Over the past week we've seen a real changing of the guard. Maybe being home last summer with Zoe was enough to make me forget just how much the community changes during shipyard, but I never remember it being this drastic. One by one, friends are heading for the airport, back to lives and families across the globe, and whether it's for vacation or for forever, it's been a long series of brutal goodbyes.
Today is going to be the hardest one.
Becca and I have known each other since Benin. (That's how you measure time around here. Not in years but in countries. We met in Togo. The first one, you say, and everyone knows it was sometime in the first half of 2010.) We've worked together in the hospital and shared our love of all things pediatric. We lived through our pregnancies together, due just three days apart with our firstborn daughters. We've spent the last six months muddling through the crazy joy of raising infants on a ship, and at 4AM tomorrow, she and her husband and Zoe's best friend will join the ranks of the leavers.
I'm finding it impossible to put into words what it's meant to me to have her by my side for this part of the journey. Mamahood is hard. There's no denying that. It's relentless and exhausting and frightening, and it's not something I recommend doing alone. It's also the most wonderful, joyful, awe-inspiring thing I've ever been a part of. Also not things you want to experience alone.
Becca has been my cheerleader on days when I was too tired to get out of bed. She's listened to me complain and offered a shoulder to cry on when it felt like the baby year would never, ever end. She loves my daughter and rejoiced with me over Zoe's first steps, the first time she ate food, the first time she slept through the night. She's the guaranteed smile-getter and my number one baby wrangler for photo shoots.
And it's not just Becca's friendship that's been so sweet. Our girls light up when we bring them into the same room, crawling as fast as they can to get near each other. Zoe having a bad day? Go visit Hailey and all is forgiven. We joked when they were first born that they'd be best friends; it turns out that's exactly what's happened.

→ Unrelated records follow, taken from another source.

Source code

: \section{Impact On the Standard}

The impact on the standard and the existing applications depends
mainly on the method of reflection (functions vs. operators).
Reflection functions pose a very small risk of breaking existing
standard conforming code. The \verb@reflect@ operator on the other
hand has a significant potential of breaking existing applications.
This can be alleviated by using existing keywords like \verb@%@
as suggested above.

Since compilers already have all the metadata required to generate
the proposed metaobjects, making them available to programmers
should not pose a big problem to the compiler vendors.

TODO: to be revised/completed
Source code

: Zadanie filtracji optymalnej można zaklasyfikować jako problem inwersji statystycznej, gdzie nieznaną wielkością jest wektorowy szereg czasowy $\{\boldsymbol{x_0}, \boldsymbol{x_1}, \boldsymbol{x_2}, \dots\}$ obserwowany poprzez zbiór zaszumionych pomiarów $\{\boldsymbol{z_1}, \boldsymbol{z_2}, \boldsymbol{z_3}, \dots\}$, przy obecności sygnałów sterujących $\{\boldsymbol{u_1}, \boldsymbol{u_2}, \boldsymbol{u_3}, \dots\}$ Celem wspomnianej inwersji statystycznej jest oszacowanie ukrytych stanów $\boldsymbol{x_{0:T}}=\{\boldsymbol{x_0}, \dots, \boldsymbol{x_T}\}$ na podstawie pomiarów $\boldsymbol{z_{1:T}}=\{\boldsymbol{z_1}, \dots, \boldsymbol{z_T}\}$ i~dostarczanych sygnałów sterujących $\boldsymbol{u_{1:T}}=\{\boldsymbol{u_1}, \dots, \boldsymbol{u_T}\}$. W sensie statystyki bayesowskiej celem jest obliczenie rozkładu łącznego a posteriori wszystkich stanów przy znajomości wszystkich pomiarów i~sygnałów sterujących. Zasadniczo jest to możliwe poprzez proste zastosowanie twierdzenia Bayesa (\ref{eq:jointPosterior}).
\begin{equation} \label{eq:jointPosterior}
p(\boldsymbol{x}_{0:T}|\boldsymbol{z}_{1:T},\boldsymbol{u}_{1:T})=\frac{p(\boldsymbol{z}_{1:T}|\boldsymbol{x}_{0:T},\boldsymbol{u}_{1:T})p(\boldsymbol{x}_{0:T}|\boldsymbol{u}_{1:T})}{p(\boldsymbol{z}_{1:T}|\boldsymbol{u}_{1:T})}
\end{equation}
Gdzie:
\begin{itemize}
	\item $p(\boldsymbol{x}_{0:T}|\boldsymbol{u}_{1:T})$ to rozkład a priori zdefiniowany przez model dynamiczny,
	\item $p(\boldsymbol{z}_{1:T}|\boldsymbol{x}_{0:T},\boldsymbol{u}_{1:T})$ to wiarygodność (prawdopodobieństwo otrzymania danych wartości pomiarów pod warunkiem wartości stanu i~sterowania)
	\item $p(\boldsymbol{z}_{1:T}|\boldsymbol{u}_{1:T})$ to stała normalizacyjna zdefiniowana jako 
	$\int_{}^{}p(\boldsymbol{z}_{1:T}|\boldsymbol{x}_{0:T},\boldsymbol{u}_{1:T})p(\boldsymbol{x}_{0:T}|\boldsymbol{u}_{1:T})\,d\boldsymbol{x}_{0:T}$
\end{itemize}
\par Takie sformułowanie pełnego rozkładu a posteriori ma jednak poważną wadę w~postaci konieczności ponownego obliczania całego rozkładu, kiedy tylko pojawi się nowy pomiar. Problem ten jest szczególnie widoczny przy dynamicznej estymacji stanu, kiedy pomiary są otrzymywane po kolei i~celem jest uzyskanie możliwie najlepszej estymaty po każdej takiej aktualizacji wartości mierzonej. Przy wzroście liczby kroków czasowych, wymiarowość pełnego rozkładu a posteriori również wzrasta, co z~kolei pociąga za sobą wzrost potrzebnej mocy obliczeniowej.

As they prepare to leave, my heart is heavy, knowing that Zoe won't have a single memory of these precious days with her first friend. We'll remember it for them, though. The Deck Seven play dates and market walks and trips to the park. The Saturday afternoon football watching and matching outfit photo shoots and pool parties in the hot, African sunshine.
These little girls have a lot of life left to live, and my prayer as Hailey goes is that all their friendships will be this sweet. I'm already looking forward to the next time that we see each other, and in the meantime, I'm considering getting this printed big enough to paper our walls with, just to make sure Zoe never forgets.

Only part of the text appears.